Es folgt ein Gespräch mit einem Schriftgelehrten, der es ernst meint und Jesus eine Frage stellt. Er fragt Jesus nach dem wichtigsten Gebot. Das hat natürlich auch für uns eine große Relevanz. Die Antwort Jesu ist sehr konkret und eindeutig. Es geht um Liebe – Liebe zu Gott und Liebe zu unseren Mitmenschen. Es geht um eine echte Beziehung zu Gott, nicht das Befolgen von Ritualen (Vers 33). Und wir sollen alle unsere Mitmenschen so lieben, wie wir uns selbst lieben – nicht nur diejenigen, die wir sowieso mögen.

Fragen

Frage 1

Wie würde dein Leben aussehen, wenn du jeden so liebtest wie dich selbst?


Frage zu Markus-12

Mich interessiert es, welche Art von Beziehung man im Himmel zu seinen Liebsten (Ehemann, Kinder…) hat?

Antwort

Hier der Text aus Markus 12:
24 Jesus erwiderte: "Ihr irrt euch, weil ihr weder die Schrift noch die Kraft Gottes kennt.
25 Denn wenn die Toten auferstehen, heiraten sie nicht mehr, sondern werden wie die Engel im Himmel sein.

Es wird also keine “Ehe” mehr geben, wie wir sie auf der Erde kennen, also kein verheiraten mehr.

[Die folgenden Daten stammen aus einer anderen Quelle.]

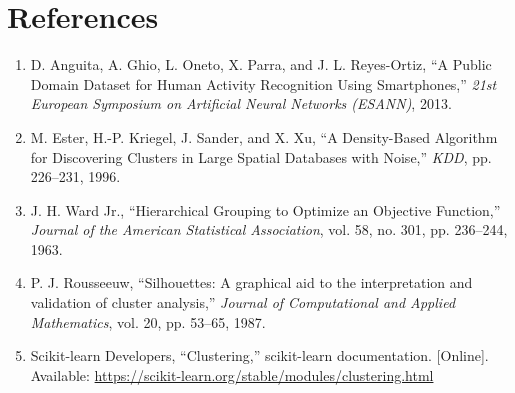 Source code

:\documentclass[12pt,a4paper]{article}
\DeclareRobustCommand{\_}{\textunderscore\allowbreak}
\begin{document}
\section{References}
\begin{enumerate}[nosep]
\item D. Anguita, A. Ghio, L. Oneto, X. Parra, and J. L. Reyes-Ortiz, ``A
Public Domain Dataset for Human Activity Recognition Using Smartphones,''
\emph{21st European Symposium on Artificial Neural Networks (ESANN)}, 2013.
\item M. Ester, H.-P. Kriegel, J. Sander, and X. Xu, ``A Density-Based
Algorithm for Discovering Clusters in Large Spatial Databases with Noise,''
\emph{KDD}, pp. 226--231, 1996.
\item J. H. Ward Jr., ``Hierarchical Grouping to Optimize an Objective
Function,'' \emph{Journal of the American Statistical Association}, vol. 58,
no. 301, pp. 236--244, 1963.
\item P. J. Rousseeuw, ``Silhouettes: A graphical aid to the interpretation and
validation of cluster analysis,'' \emph{Journal of Computational and Applied
Mathematics}, vol. 20, pp. 53--65, 1987.
\item Scikit-learn Developers, ``Clustering,'' scikit-learn documentation.
[Online]. Available: \url{https://scikit-learn.org/stable/modules/clustering.html}
\end{enumerate}
\end{document}
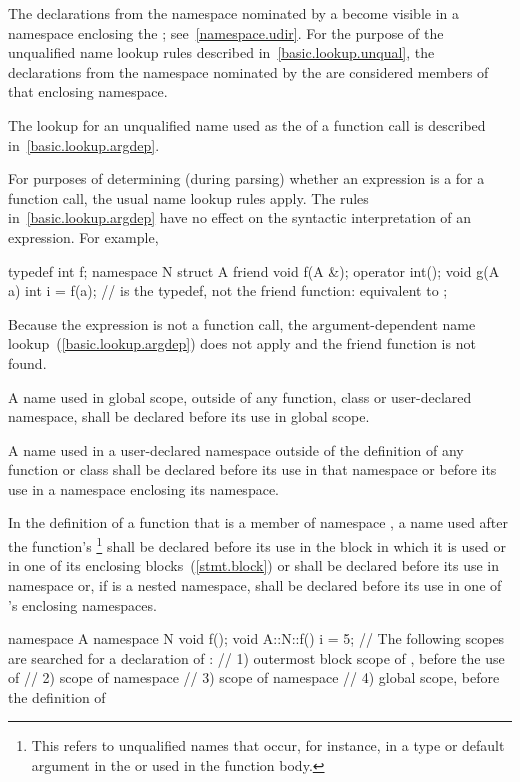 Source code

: \pnum
The declarations from the namespace nominated by a
 become visible in a namespace enclosing the
; see~\ref{namespace.udir}. For the purpose of
the unqualified name lookup rules described
in~\ref{basic.lookup.unqual}, the declarations from the namespace
nominated by the  are considered members of
that enclosing namespace.

\pnum
The lookup for an unqualified name used as the
 of a function call is described
in~\ref{basic.lookup.argdep}. \begin{note} For purposes of determining
(during parsing) whether an expression is a
 for a function call, the usual name lookup
rules apply. The rules in~\ref{basic.lookup.argdep} have no effect on
the syntactic interpretation of an expression. For example,

\begin{codeblock}
typedef int f;
namespace N {
  struct A {
    friend void f(A &);
    operator int();
    void g(A a) {
      int i = f(a);  //  is the typedef, not the friend function: equivalent to 
    }
  };
}
\end{codeblock}

Because the expression is not a function call, the argument-dependent
name lookup~(\ref{basic.lookup.argdep}) does not apply and the friend
function  is not found. \end{note}

\pnum
A name used in global scope, outside of any function, class or
user-declared namespace, shall be declared before its use in global
scope.

\pnum
A name used in a user-declared namespace outside of the definition of
any function or class shall be declared before its use in that namespace
or before its use in a namespace enclosing its namespace.

\pnum
In the definition of a function that is a member of namespace ,
a name used after the function's
\footnote{This refers to unqualified names
that occur, for instance, in
a type or default argument in the
 or used in the function body.}
shall be
declared before its use in the block in which it is used or in one of
its enclosing blocks~(\ref{stmt.block}) or shall be declared before its
use in namespace  or, if  is a nested namespace, shall
be declared before its use in one of 's enclosing namespaces.
\begin{example}

\begin{codeblock}
namespace A {
  namespace N {
    void f();
  }
}
void A::N::f() {
  i = 5;
  // The following scopes are searched for a declaration of :
  // 1) outermost block scope of , before the use of 
  // 2) scope of namespace 
  // 3) scope of namespace 
  // 4) global scope, before the definition of 
}
\end{codeblock}
\end{example}


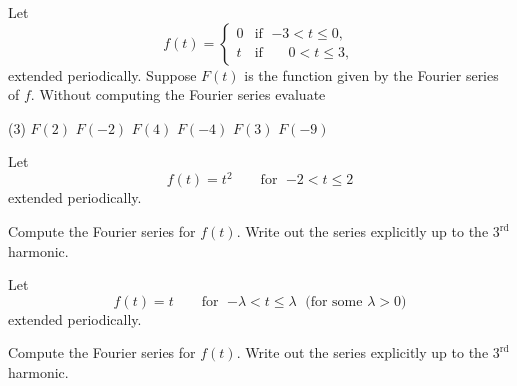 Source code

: \begin{exercise}
Let
\begin{equation*}
f(t) =
\begin{cases}
0 & \text{if } \; {-3} < t \leq 0, \\
t & \text{if } \; \phantom{-}0 < t \leq 3,
\end{cases}
\end{equation*}
extended periodically.  Suppose $F(t)$ is the function given
by the Fourier series of $f$.  Without computing the Fourier series
evaluate
\begin{tasks}(3)
\task $F(2)$
\task $F(-2)$
\task $F(4)$
\task $F(-4)$
\task $F(3)$
\task $F(-9)$
\end{tasks}
\end{exercise}

\setcounter{exercise}{100}

\begin{exercise}
Let
\begin{equation*}
f(t) = t^2 \qquad \text{for } \; {-2} < t \leq 2
\end{equation*}
extended periodically.
\begin{tasks}
\task Compute the Fourier series for $f(t)$.
\task Write out the series explicitly up to the $3^{\text{rd}}$ harmonic.
\end{tasks}
\end{exercise}

\begin{exercise}
Let
\begin{equation*}
f(t) = t \qquad \text{for } \; {-\lambda} < t \leq \lambda \; \text{ (for some } \lambda > 0 \text{)}
\end{equation*}
extended periodically.
\begin{tasks}
\task Compute the Fourier series for $f(t)$.
\task Write out the series explicitly up to the $3^{\text{rd}}$ harmonic.
\end{tasks}
\end{exercise}

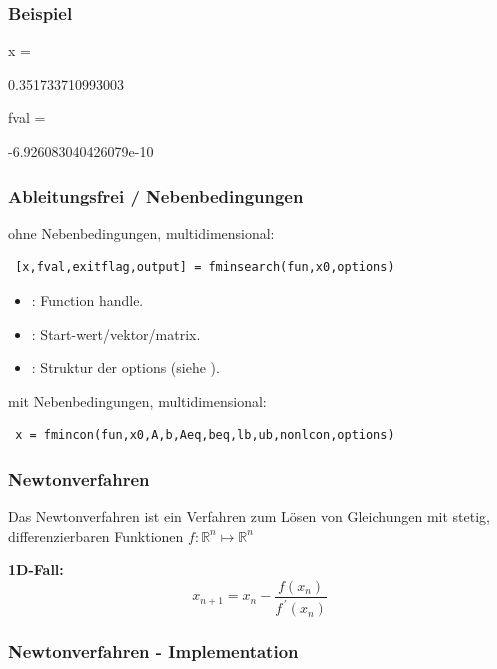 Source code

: \documentclass[hyperref={xetex}]{beamer}
\begin{document}
\begin{frame}[fragile]\frametitle{Beispiel}

\begin{matlab}
x =

   0.351733710993003

fval =

    -6.926083040426079e-10
\end{matlab}

\end{frame}

\begin{frame}[fragile]\frametitle{Ableitungsfrei / Nebenbedingungen}
ohne Nebenbedingungen, multidimensional:
\begin{lstlisting}
 [x,fval,exitflag,output] = fminsearch(fun,x0,options)
\end{lstlisting}
\begin{itemize}
 \item {}: Function handle.
\item {}: Start-wert/vektor/matrix.
\item {}: Struktur der options (siehe ).
\end{itemize}

mit Nebenbedingungen, multidimensional:
\begin{lstlisting}
 x = fmincon(fun,x0,A,b,Aeq,beq,lb,ub,nonlcon,options)
\end{lstlisting}

\end{frame}

\begin{frame}[fragile]\frametitle{Newtonverfahren}

Das Newtonverfahren ist ein Verfahren zum Lösen von Gleichungen mit stetig, differenzierbaren 
Funktionen $f:\mathbb{R}^n \mapsto \mathbb{R}^n$

\textbf{1D-Fall:}
\[
 x_{n+1} = x_n - \frac{f(x_n)}{f^{\,\prime}(x_n)}
\]

\end{frame}

\begin{frame}[fragile]\frametitle{Newtonverfahren - Implementation}

\end{frame}
\end{document}
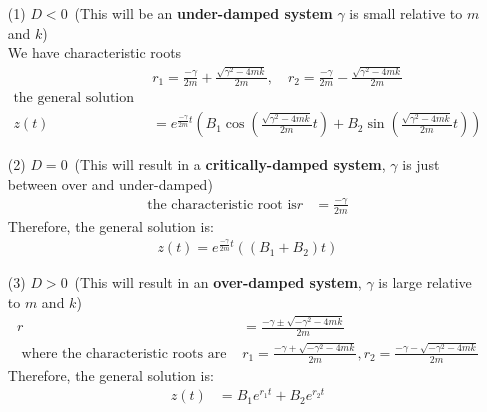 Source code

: \documentclass[12pt,a4paper]{article}
\begin{document}
		\begin{enumerate}
			\item[(1)] $D < 0$\ (This will be an \textbf{under-damped system}  $\gamma$  is small relative to $m $and $ k$)\\
					   We have
characteristic roots
					\begin{align*}
							& r_1 =  \frac{ - \gamma }{ 2m}  + \frac{  \sqrt{  \gamma^2  -4mk }}{  2m}  , \quad r_2  = \frac{ - \gamma }{ 2m}  -  \frac{  \sqrt{  \gamma^2  -4mk }}{  2m} \\
							\text{the general solution therefore is } \\
							z(t) &=  e^{\frac{ -\gamma}{ 2m } t} \left(   B_1 \cos \left( \frac{ \sqrt{ \gamma^2 -4mk }} {  2m}  t  \right)  + B_2 \sin \left(   \frac{ \sqrt{ \gamma^2 -4mk } } {  2m}   t \right)     \right) 
					\end{align*}
			 \item[(2)] $D =  0$\ (This will result in a \textbf{critically-damped system},  $\gamma$ is just between over and under-damped)\\
	
			 		\begin{align*}
			 				\text{the characteristic root is}  r &=  \frac{-\gamma}{  2m}
			 		\end{align*}
			 	Therefore, the general solution is:
			 	\begin{align*}
			 			z(t) =  e^{  \frac{-\gamma}{  2m} t } \left( \left(B_1  + B_2\right)t 	\right)	
				\end{align*}
			 \item[(3)] $D > 0$\ (This will result in an \textbf{over-damped system},  $\gamma$ is large relative to $m$ and $ k$)
			 	\begin{align*}
			 		r  &= \frac{  -\gamma \pm \sqrt{  -\gamma^2  -4mk  }  }{  2m}\\
			 		\text{ where the characteristic roots are } &  r_1  = \frac{  -\gamma +  \sqrt{  -\gamma^2  -4mk  }  }{  2m} , r_2 = \frac{  -\gamma  -  \sqrt{  -\gamma^2  -4mk  }  }{  2m}
			 	\end{align*}
			 Therefore, the general solution is: 
			 		\begin{align*}
			 				z(t) &=  B_1 e^{r_1 t}  + B_2 e^{r_2 t}
			 		\end{align*}
		\end{enumerate}
		\

			
\end{document}
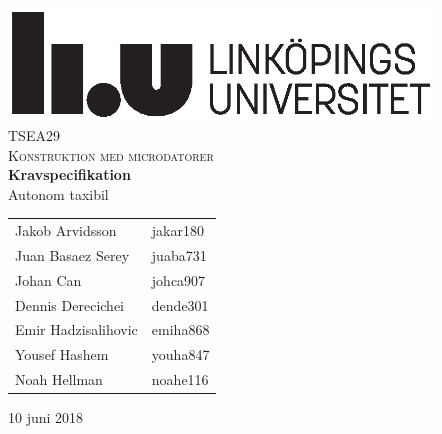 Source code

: \documentclass[kravspec/krav.tex]{subfiles}
\begin{document}
\thispagestyle{empty}
\begin{center}
    \includegraphics[height=3cm]{img/liu.eps}\\[1.5cm]

    \textsc{\Large TSEA29}\\[1.5cm]
    \textsc{\large Konstruktion med microdatorer}\\[2.5cm]
    
    { \huge \bfseries Kravspecifikation}\\[0.6cm]
    { \LARGE Autonom taxibil}\\[2.5cm]


    \begin{tabular}{ll}
        \sc Jakob Arvidsson     & jakar180 \\
        \sc Juan Basaez Serey   & juaba731 \\
        \sc Johan Can           & johca907 \\
        \sc Dennis Derecichei   & dende301 \\
        \sc Emir Hadzisalihovic & emiha868 \\
        \sc Yousef Hashem       & youha847 \\
        \sc Noah Hellman        & noahe116 \\
    \end{tabular}
    \vspace{2cm}

    {\large 10 juni 2018}\\[4cm] %
\end{center}
\newpage
\end{document}
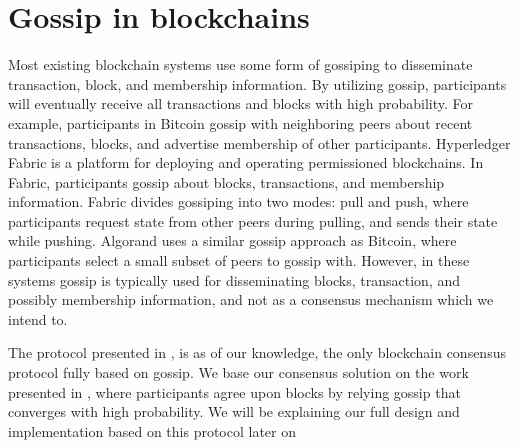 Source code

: \documentclass[USenglish]{uit-thesis}
\begin{document}
\begin{code}
\end{code}


\fi



\section{Gossip in blockchains}

Most existing blockchain systems use some form of gossiping to disseminate transaction, block, and membership information.
By utilizing gossip, participants will eventually receive all transactions and blocks with high probability. 
For example, participants in Bitcoin gossip with neighboring peers about recent transactions, blocks, and advertise membership of other participants.
Hyperledger Fabric \cite{hyper} is a platform for deploying and operating permissioned blockchains. 
In Fabric, participants gossip about blocks, transactions, and membership information.
Fabric divides gossiping into two modes: pull and push, where participants request state from other peers during pulling, and sends their state while pushing.
Algorand \cite{algorand} uses a similar gossip approach as Bitcoin, where participants select a small subset of peers to gossip with. 
However, in these systems gossip is typically used for disseminating blocks, transaction, and possibly membership information, and not as a consensus mechanism which we intend to. 

The protocol presented in \cite{vanblock}, is as of our knowledge, the only blockchain consensus protocol fully based on gossip.
We base our consensus solution on the work presented in \cite{vanblock}, where participants agree upon blocks by relying gossip that converges with high probability.
We will be explaining our full design and implementation based on this protocol later on
\end{document}
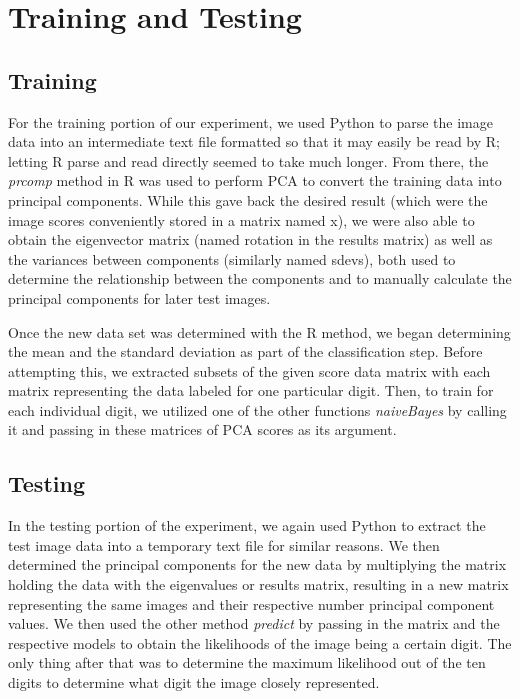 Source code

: \documentclass[twocolumn]{article}
\begin{document}
\section{Training and Testing} %
\subsection{Training} %
\label{subsec:training}
For the training portion of our experiment, we used Python to parse the image data into an intermediate text file formatted so that it may easily be read by R; letting R parse and read directly seemed to take much longer. From there, the \emph{prcomp} method in R was used to perform PCA to convert the training data into principal components. While this gave back the desired result (which were the image scores conveniently stored in a matrix named x), we were also able to obtain the eigenvector matrix (named rotation in the results matrix) as well as the variances between components (similarly named sdevs), both used to determine the relationship between the components and to manually calculate the principal components for later test images.

Once the new data set was determined with the R method, we began determining the mean and the standard deviation as part of the classification step. Before attempting this, we extracted subsets of the given score data matrix with each matrix representing the data labeled for one particular digit. Then, to train for each individual digit, we utilized one of the other functions \emph{naiveBayes} by calling it and passing in these matrices of PCA scores as its argument.

\subsection{Testing} %
\label{subsec:testing}
In the testing portion of the experiment, we again used Python to extract the test image data into a temporary text file for similar reasons. We then determined the principal components for the new data by multiplying the matrix holding the data with the eigenvalues or results matrix, resulting in a new matrix representing the same images and their respective number principal component values. We then used the other method \emph{predict} by passing in the matrix and the respective models to obtain the likelihoods of the image being a certain digit. The only thing after that was to determine the maximum likelihood out of the ten digits to determine what digit the image closely represented.
\end{document}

Aber sehr wohl werden wir uns kennen, wir werden unsere Character haben in einer sündlosen Form. Das Gleichnis in Lukas 16:19ff zeigt, dass die Personen nach dem Tod sehr wohl erkennen, wer die anderen Personen sind.

Wie es genau aussehen wird ist von der Bibel her nicht ganz klar. Aber ich bin mir sicher, dass wir zu unseren Liebsten, im Himmel weiterhin eine sehr “enge” Beziehung haben.